Supplied material Block Start

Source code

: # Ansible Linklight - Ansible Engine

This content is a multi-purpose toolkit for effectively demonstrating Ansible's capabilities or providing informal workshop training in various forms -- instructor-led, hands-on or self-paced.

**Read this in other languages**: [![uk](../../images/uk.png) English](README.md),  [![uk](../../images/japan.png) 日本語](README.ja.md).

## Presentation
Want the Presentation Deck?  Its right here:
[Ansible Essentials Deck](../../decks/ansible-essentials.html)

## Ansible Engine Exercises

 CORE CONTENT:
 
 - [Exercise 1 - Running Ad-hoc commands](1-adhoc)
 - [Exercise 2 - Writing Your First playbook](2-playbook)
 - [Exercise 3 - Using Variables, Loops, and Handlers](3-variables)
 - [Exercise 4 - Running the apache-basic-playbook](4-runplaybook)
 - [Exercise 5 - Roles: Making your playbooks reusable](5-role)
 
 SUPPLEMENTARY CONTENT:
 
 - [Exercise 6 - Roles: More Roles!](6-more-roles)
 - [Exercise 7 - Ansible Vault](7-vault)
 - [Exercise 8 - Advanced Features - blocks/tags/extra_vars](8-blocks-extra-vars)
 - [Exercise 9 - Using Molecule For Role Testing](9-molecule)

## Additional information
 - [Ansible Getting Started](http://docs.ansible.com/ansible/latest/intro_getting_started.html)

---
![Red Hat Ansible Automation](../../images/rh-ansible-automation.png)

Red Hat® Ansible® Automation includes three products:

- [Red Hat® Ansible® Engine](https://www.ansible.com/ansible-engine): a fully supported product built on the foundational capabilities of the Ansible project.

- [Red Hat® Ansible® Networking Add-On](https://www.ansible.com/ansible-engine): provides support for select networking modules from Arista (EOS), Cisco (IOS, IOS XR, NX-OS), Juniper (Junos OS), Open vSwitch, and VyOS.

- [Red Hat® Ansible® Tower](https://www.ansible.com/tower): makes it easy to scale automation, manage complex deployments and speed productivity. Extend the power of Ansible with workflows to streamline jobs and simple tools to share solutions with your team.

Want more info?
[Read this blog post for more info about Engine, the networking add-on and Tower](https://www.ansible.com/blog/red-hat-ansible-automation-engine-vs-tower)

Supplied material Block End

§ Task details
Once the line containing "- [Exercise 6" is found, please retype it and every remaining line of the listing above, exactly, with nothing else.

§ Answer
 - [Exercise 6 - Roles: More Roles!](6-more-roles)
 - [Exercise 7 - Ansible Vault](7-vault)
 - [Exercise 8 - Advanced Features - blocks/tags/extra_vars](8-blocks-extra-vars)
 - [Exercise 9 - Using Molecule For Role Testing](9-molecule)

## Additional information
 - [Ansible Getting Started](http://docs.ansible.com/ansible/latest/intro_getting_started.html)

---
![Red Hat Ansible Automation](../../images/rh-ansible-automation.png)

Red Hat® Ansible® Automation includes three products:

- [Red Hat® Ansible® Engine](https://www.ansible.com/ansible-engine): a fully supported product built on the foundational capabilities of the Ansible project.

- [Red Hat® Ansible® Networking Add-On](https://www.ansible.com/ansible-engine): provides support for select networking modules from Arista (EOS), Cisco (IOS, IOS XR, NX-OS), Juniper (Junos OS), Open vSwitch, and VyOS.

- [Red Hat® Ansible® Tower](https://www.ansible.com/tower): makes it easy to scale automation, manage complex deployments and speed productivity. Extend the power of Ansible with workflows to streamline jobs and simple tools to share solutions with your team.

Want more info?
[Read this blog post for more info about Engine, the networking add-on and Tower](https://www.ansible.com/blog/red-hat-ansible-automation-engine-vs-tower)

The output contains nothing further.